_Records for this exercise_.
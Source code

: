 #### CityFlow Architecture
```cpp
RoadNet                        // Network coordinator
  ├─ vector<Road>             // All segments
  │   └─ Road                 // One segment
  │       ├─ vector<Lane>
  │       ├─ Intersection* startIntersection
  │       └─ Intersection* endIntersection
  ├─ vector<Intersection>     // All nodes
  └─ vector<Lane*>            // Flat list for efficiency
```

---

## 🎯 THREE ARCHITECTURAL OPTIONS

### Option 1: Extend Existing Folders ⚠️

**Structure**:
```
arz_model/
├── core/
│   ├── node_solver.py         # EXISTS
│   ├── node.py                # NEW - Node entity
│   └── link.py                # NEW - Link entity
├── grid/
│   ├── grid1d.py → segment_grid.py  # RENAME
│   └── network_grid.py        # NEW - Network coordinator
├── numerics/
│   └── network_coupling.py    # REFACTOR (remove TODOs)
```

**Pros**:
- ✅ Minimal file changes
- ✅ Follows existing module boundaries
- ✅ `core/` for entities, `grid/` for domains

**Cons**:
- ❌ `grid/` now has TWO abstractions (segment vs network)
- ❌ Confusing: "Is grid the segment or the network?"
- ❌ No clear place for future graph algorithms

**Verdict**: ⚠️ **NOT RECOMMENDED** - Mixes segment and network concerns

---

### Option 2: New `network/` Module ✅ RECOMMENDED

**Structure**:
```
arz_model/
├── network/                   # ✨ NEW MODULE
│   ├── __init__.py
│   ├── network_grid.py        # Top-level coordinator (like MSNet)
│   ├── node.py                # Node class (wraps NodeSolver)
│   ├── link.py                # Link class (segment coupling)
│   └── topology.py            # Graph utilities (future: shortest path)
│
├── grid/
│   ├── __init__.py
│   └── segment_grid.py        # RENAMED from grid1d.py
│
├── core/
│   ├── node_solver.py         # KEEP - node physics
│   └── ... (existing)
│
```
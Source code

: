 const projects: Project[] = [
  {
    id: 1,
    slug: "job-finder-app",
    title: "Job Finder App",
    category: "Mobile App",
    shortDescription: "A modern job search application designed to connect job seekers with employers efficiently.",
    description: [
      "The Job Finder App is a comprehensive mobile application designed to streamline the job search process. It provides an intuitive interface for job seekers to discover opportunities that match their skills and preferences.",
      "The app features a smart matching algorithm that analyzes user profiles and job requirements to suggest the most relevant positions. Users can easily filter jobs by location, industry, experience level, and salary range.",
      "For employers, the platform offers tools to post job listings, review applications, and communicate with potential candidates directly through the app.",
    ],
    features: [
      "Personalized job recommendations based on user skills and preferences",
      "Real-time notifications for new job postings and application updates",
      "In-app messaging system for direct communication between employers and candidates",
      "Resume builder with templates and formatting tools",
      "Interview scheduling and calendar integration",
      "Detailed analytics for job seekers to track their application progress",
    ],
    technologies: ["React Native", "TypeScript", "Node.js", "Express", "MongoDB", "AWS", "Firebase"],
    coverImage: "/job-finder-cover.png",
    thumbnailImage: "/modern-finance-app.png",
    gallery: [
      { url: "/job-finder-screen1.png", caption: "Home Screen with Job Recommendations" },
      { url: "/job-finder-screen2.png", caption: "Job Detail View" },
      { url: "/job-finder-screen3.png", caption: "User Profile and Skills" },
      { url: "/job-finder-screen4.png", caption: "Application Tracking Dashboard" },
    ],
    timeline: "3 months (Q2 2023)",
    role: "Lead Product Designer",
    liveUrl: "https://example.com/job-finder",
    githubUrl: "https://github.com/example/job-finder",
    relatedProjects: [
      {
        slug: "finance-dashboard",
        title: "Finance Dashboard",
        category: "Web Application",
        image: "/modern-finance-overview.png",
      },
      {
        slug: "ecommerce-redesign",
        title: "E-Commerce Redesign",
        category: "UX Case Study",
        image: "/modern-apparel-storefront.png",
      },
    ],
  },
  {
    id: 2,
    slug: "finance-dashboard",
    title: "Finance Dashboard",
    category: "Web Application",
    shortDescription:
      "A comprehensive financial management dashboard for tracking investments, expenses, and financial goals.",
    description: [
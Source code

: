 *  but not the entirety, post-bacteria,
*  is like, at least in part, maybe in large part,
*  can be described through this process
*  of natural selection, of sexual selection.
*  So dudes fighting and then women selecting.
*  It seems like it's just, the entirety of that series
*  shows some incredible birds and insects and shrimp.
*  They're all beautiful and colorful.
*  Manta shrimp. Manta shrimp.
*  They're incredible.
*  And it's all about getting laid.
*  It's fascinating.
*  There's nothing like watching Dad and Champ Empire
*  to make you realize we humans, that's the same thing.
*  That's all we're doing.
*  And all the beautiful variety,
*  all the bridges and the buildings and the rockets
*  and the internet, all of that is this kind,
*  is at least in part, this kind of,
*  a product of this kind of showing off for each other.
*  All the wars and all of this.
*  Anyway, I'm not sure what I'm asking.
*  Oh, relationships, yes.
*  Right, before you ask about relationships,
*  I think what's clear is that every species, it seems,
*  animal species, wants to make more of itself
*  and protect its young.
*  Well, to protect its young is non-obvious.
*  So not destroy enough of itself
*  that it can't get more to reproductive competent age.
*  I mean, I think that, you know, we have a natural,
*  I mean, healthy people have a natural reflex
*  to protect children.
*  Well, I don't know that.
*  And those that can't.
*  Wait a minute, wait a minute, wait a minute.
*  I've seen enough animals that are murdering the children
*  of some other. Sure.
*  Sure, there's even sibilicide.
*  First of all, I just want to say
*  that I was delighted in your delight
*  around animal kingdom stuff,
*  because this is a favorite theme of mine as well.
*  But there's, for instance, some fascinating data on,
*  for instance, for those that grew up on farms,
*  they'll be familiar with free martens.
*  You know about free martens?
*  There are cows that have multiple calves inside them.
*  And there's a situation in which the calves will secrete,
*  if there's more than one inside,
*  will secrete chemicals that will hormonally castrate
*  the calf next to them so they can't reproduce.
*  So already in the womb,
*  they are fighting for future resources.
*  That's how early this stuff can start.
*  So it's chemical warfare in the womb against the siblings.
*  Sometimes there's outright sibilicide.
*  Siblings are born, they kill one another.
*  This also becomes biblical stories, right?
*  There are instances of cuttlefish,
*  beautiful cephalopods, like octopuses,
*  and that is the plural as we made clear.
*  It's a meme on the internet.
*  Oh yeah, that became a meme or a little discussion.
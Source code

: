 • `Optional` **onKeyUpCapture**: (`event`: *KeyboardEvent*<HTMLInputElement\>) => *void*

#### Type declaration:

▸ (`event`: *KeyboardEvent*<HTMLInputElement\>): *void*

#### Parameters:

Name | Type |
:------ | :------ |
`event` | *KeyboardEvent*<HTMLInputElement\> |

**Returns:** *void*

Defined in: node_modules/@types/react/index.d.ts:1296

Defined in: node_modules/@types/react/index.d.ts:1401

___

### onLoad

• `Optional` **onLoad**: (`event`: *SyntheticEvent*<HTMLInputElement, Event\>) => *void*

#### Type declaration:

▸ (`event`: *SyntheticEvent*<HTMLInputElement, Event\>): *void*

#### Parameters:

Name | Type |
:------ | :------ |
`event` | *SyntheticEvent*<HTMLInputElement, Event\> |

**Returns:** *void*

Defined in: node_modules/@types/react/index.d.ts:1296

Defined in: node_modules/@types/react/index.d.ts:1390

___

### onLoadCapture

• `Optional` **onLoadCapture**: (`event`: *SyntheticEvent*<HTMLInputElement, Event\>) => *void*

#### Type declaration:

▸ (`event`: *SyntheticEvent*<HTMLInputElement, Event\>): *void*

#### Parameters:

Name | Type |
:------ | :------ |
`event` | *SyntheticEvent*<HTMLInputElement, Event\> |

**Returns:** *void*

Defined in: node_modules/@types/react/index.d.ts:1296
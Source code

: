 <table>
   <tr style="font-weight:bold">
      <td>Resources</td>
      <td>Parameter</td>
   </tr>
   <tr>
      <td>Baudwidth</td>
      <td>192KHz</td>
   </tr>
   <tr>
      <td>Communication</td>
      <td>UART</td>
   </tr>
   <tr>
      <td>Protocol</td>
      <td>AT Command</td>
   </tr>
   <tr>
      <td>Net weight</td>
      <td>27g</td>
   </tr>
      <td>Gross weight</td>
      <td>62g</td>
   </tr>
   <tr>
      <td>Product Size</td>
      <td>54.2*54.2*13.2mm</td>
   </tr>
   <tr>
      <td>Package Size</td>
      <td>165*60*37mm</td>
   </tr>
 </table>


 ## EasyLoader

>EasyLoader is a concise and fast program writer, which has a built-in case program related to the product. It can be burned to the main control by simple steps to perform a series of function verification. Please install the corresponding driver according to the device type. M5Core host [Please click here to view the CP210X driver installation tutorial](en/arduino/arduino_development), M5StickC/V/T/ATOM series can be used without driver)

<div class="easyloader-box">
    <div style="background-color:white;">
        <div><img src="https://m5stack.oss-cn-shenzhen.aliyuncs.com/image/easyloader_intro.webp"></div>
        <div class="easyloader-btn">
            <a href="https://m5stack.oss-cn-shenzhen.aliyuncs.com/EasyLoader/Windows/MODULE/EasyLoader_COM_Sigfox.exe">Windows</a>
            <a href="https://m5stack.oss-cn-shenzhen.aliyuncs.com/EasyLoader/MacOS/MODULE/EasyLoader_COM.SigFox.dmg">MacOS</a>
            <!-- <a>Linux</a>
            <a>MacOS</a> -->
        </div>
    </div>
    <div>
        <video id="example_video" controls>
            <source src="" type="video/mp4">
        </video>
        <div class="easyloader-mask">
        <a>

_Work required_.
Copy each line of the preceding material that contains "young".

_Answer to the exercise_.
*  and protect its young.
*  Well, to protect its young is non-obvious.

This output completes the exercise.